Richard Smith: We need “disease” to make us healthy

Richard SmithHealth, says the WHO, is a state of complete physical, mental and social wellbeing and not merely the absence of disease or infirmity. But could it be that some sort of infirmity is essential for being healthy?

We are used to the idea that to understand light we must know darkness. Is it poetic conceit to think that it must be the same with health? William James, the father of psychology and brother of novelist Henry, was clear on the value of infirmities:

Few of us are not in some way infirm, or even diseased; and our very infirmities help us unexpectedly. In this temperament we have the emotionality which is the sine qua non of moral perception; we have its intensity and the tendency to emphasise which are the essence of practical moral vigour; and we have the love of metaphysics and mysticism which carry one’s interests beyond the surface of the sensible world. What, then, is more natural than that this temperament should introduce one to religious truth, the corners of the universe, which your robust Philistine type of nervous system, forever offering its biceps to be felt, thumping its breast, and thanking Heaven that it hasn’t a single morbid fibre in its composition, would be sure to hide forever from its self-satisfied possessors? If there were such a thing as inspiration from a higher realm, it might well be that the neurotic temperament would furnish the chief condition of the requisite receptivity.

He is here writing about mental infirmity, a touch of neurosis, but it’s interesting that he uses physical imagery: “forever offering its biceps to be felt, thumping its breast.” Is this thinking close to that which suggests that madness and creativity go often together, that we must be a little “cracked” to really understand life, and that if we see the world as it really is then we ought to be depressed?

His reference to the “Philistine type,” which sounds distinctly snobbish, made me think not only of the muscled, air brushed beauties that we see endlessly in magazines but also of the people we in medicine are trying to produce, working hard and using every strategy to achieve the harmony and perfection advocated by WHO. I fear that our whole enterprise is flawed by our failure to recognise that cracks, infirmities, failures, an acceptance of death and the fragility of everything are essential to health.

Soon after reading the passage by James I heard Leonard Cohen sing:

Ring the bells that still can ring

Forget your perfect offering

There is a crack in everything

That’s how the light gets in.

Without the crack we live in darkness.

And today I have read W B Yeats’s poem Crazy Jane Talks With the Bishop.
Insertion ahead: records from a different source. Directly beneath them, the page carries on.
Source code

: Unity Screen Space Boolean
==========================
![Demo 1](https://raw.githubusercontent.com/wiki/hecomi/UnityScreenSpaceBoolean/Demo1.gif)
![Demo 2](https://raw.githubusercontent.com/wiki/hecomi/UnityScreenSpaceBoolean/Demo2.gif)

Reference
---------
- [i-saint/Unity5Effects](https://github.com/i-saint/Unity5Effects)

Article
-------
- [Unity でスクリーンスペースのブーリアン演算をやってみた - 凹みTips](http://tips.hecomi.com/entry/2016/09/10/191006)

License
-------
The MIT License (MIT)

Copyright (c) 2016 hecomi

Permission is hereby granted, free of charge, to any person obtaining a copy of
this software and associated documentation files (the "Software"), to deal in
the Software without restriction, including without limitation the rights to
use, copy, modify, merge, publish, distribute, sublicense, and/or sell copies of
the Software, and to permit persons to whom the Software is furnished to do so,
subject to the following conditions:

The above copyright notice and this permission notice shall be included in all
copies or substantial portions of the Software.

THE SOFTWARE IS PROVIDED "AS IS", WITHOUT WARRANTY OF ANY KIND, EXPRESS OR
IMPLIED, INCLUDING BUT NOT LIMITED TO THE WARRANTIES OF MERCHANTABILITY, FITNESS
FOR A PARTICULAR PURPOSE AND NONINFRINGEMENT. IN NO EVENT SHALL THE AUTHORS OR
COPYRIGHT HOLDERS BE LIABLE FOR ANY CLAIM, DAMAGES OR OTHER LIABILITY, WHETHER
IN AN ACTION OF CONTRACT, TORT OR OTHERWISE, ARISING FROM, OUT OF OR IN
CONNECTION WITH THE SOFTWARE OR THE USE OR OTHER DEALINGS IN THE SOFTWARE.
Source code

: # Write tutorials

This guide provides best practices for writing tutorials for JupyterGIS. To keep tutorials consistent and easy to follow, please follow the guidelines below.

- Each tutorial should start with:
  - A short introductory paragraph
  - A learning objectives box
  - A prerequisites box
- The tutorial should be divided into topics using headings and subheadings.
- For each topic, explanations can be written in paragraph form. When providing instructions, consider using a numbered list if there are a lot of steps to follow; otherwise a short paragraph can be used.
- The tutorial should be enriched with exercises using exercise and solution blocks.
It contains these lines:

‘Fair and foul are near of kin,

And fair needs foul,’ I cried.

And later:

‘For nothing can be sole or whole

That has not been rent.’

Earlier this month in Doha I heard a discussion on the “good death.” Humankind has never reached unanimity on the good life despite our best philosophical, literary, and theological brains working away at the problem for millennia. There will be no agreement on the “good life,” and similarly there can be no agreement on the “good death.”
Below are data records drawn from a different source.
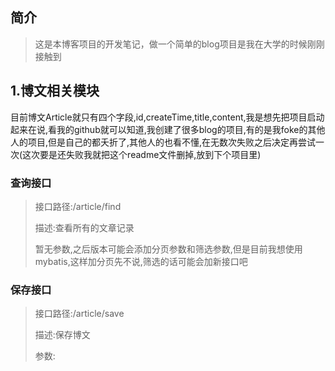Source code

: ## 简介

> 这是本博客项目的开发笔记，做一个简单的blog项目是我在大学的时候刚刚接触到

## 1.博文相关模块

​	目前博文Article就只有四个字段,id,createTime,title,content,我是想先把项目启动起来在说,看我的github就可以知道,我创建了很多blog的项目,有的是我foke的其他人的项目,但是自己的都夭折了,其他人的也看不懂,在无数次失败之后决定再尝试一次(这次要是还失败我就把这个readme文件删掉,放到下个项目里)

### 查询接口

> 接口路径:/article/find
>
> 描述:查看所有的文章记录
>
> 暂无参数,之后版本可能会添加分页参数和筛选参数,但是目前我想使用mybatis,这样加分页先不说,筛选的话可能会加新接口吧

### 保存接口

> 接口路径:/article/save
>
> 描述:保存博文
>
> 参数:
>
> 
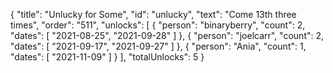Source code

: {
  "title": "Unlucky for Some",
  "id": "unlucky",
  "text": "Come 13th three times",
  "order": "511",
  "unlocks": [
    {
      "person": "binaryberry",
      "count": 2,
      "dates": [
        "2021-08-25",
        "2021-09-28"
      ]
    },
    {
      "person": "joelcarr",
      "count": 2,
      "dates": [
        "2021-09-17",
        "2021-09-27"
      ]
    },
    {
      "person": "Ania",
      "count": 1,
      "dates": [
        "2021-11-09"
      ]
    }
  ],
  "totalUnlocks": 5
}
“But can’t we at least agree on some minimum conditions?” said one panellist at the Doha meeting. “Isn’t it access to opiates, the possibility of a pain free death?”
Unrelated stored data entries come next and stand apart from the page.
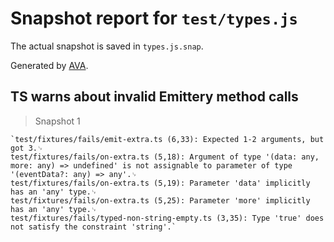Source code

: # Snapshot report for `test/types.js`

The actual snapshot is saved in `types.js.snap`.

Generated by [AVA](https://ava.li).

## TS warns about invalid Emittery method calls

> Snapshot 1

    `test/fixtures/fails/emit-extra.ts (6,33): Expected 1-2 arguments, but got 3.␊
    test/fixtures/fails/on-extra.ts (5,18): Argument of type '(data: any, more: any) => undefined' is not assignable to parameter of type '(eventData?: any) => any'.␊
    test/fixtures/fails/on-extra.ts (5,19): Parameter 'data' implicitly has an 'any' type.␊
    test/fixtures/fails/on-extra.ts (5,25): Parameter 'more' implicitly has an 'any' type.␊
    test/fixtures/fails/typed-non-string-empty.ts (3,35): Type 'true' does not satisfy the constraint 'string'.`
“There can be no pain free death,” said a palliative care doctor in the audience. “We will suffer when we die. We are leaving everything, all those we love. It’s painful. It’s suffering. But out of that suffering, I have seen time and time again, can come joy, understanding, love, and learning.”

Our big mistake in medicine is to think of health and disease as opposites. They are not. They are intertwined like the double helix or the Aesculapian snakes.

Richard Smith was the editor of the BMJ until 2004 and is director of the United Health Group’s chronic disease initiative.